FORT POLK, La. -- The old adage, “You learn something new everyday,” is true for everyone, but when it comes to medics, those words could be the difference between life and death.
That’s why Staff Sgt. Cameron Reeves, Bayne Jones Army Community Hospital education noncommissioned officer in charge, applied to get the Delayed Evacuation Casualty Management course at the Joint Readiness Training Center and Fort Polk about six months ago. The first five-day course was held on Fort Polk Aug. 2-6.
The Army’s focus, according to Army Medicine, is shifting to large-scale combat operations in future battlefields. This type of training is a priority because the ability to treat casualties at the point of injury and quickly evacuate them to a higher level of care are luxuries predicted to be limited in future conflicts.
“Basically, what the training does is teach 68W combat medics what to do after tactical combat casualty care is over, evacuation is delayed and we are unable, for whatever reason, to get the wounded Soldiers to advanced care,” said Reeves.
The DECM training covers 32 hours of both didactic lessons and advanced procedural skills including an autologous blood transfusion lab, bladder catheterization and chest tube thoracostomy.
DECM provides the skills needed to manage casualties after the three phases of tactical combat casualty care are over, as well as training and equipping medics with the capability to sustain a casualty in a place where little to no medical support beyond the combat medic is available, said Army Medicine.
“With the wars in Afghanistan and Iraq, we owned the air, so we had tremendous success in getting casualties evacuated within the golden hour to higher care,” Reeves said. “This is a new skill for 68W. With the potential for future wars being against someone that has the same advantages in the air, medics might have to sit on casualties for days or weeks before we are able to get them to higher care.”
Reeves said if medics don’t know how to care for their injured Soldiers past initial care, those Soldiers could die.
“It’s incredibly important to know how to sustain them as long as needed before they go to higher care,” he said.
Reeves said he has also been trying to incorporate rotational Soldiers in the training.
“COVID-19 has made that a challenge, but we are starting to get rotational Soldiers in our classes,” he said. “Two Soldiers from the Connecticut National Guard that were here for the previous the Joint Readiness Training Center rotation are currently taking the class, as well as medics from the 115th Field Hospital and Geronimo medics.”
Aug. 6 was the last day of the class. With classes over, medics were set to put what they learned into action.
Medics met in a wooded location adjacent to a building on North Fort Polk. They got their medical supplies in order, mimicked the actions of getting to injured Soldiers (plastic manikin) in a battlefield situation and began treating the “injuries” listed in the in the scenario. Once stabilized, they loaded their two “injured” Soldiers on stretchers and did a ruck march to a higher echelon medical aid station — in this case the Joint Readiness Training Center Rear Aid Station.
Once they reached the aid station, the medics switched to operative experience manikins — an advanced robotic manikin able to breath, have a heart beat, blink and more. The manikins were preprogrammed with the same list of injuries that had already been treated in the field. The difference being the real world vital signs being remote controlled by an operator with an iPad in their hands.
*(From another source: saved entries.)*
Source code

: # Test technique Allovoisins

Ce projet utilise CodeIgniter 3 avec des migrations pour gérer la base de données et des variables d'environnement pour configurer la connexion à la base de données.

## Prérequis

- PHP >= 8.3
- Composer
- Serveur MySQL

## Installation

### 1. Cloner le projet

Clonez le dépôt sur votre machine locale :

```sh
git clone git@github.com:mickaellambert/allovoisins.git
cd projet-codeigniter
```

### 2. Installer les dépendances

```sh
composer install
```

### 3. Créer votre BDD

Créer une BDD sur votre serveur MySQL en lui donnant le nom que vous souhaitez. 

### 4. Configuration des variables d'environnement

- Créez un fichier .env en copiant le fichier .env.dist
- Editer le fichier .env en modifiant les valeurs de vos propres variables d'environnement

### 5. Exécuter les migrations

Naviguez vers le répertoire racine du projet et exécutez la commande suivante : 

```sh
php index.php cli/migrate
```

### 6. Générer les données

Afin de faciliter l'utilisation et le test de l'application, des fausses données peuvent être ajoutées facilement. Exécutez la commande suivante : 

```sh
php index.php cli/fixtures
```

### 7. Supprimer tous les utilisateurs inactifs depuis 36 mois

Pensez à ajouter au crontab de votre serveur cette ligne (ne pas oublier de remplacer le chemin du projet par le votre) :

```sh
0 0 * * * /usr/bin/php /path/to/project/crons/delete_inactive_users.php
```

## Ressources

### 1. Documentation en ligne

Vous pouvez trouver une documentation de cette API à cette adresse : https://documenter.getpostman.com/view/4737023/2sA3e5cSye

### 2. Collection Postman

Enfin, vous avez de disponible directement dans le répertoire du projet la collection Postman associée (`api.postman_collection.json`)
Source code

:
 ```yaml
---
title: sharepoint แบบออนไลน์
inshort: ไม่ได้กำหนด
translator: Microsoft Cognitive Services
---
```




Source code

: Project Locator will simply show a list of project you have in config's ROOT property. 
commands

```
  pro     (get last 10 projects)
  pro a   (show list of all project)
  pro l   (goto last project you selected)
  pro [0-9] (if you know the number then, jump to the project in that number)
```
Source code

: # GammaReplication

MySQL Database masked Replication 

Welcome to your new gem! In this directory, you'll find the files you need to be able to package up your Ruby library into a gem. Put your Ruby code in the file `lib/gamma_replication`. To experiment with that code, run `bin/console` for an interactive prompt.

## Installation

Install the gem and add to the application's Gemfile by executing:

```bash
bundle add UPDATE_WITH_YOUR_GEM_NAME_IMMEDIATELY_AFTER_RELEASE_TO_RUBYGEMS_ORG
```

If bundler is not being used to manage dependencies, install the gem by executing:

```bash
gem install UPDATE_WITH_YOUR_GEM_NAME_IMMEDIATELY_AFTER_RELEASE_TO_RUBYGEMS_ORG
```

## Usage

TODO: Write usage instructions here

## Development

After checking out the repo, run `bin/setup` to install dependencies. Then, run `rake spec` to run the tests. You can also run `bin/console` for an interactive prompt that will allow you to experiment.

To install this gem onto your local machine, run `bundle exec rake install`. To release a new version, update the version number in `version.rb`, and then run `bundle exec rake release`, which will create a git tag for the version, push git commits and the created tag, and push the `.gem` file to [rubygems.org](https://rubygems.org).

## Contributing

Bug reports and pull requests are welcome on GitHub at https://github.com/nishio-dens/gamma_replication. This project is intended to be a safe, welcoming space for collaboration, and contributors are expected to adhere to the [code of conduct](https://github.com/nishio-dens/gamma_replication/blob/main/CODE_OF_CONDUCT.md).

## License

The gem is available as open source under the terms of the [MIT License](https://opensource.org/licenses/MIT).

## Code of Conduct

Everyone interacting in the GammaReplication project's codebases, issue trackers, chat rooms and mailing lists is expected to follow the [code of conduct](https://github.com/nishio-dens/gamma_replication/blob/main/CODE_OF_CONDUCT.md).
Sgt. Jonathan Harris, 3rd Battalion, 353rd Infantry Regiment, medical noncommissioned officer in charge and one of the Soldiers operating a remote control, said the manikins belong to the 353rd and they were happy to use them to help better train the medics taking the DECM class.
“Based on the injuries that are part of the training, as the medics treat their Soldier, we can adjust the manikins vitals according to the treatments they provide. As long as the medics are doing something correctly, we can match that according to the vital signs. If they get something wrong, we make the vital signs drop,” he said.
Harris said it’s vital to get as close as possible to a real world situation.
“Working on an injury in a hospital setting after the initial battlefield point of injury is vital to a medic’s training,” he said.
Pfc. A.J. Moody, 1st Battalion (Airborne), 509th Infantry Regiment said he wanted to take part in the training to learn skills to better take care of his guys.
“They depend on us to keep them alive. If they can’t depend on us, what good are we as medics,” he said.
Moody said battle situations down range are changing.
“If we have to keep an injured Soldier with us until we can get them to advanced care, we have to know how to best do that. That’s what this training is about,” he said.
Moody said as part of the medic training, they learn things they need to know, but don’t always know how to tie them together to make proper and important decisions.
“I think this training has given us the skills to make those connections and an idea of what it’s like to help a Soldier from injury to hospital with real world experience,” he said.
Sgt. Anthony Ryan, 142nd Area Support Medical Company, Connecticut National Guard, was one of the rotational Soldiers taking part in the medic training.
Ryan said the class was a great opportunity to further his training.
“Training like this opens your mind when it comes to providing care for Soldiers. There are a lot of medical skills we can continue learning on our journey to becoming good medics and saving Soldiers,” he said.
Ryan said he plans to take the knowledge he learns here back to share with his unit.
Reeves said every 68W should take this class.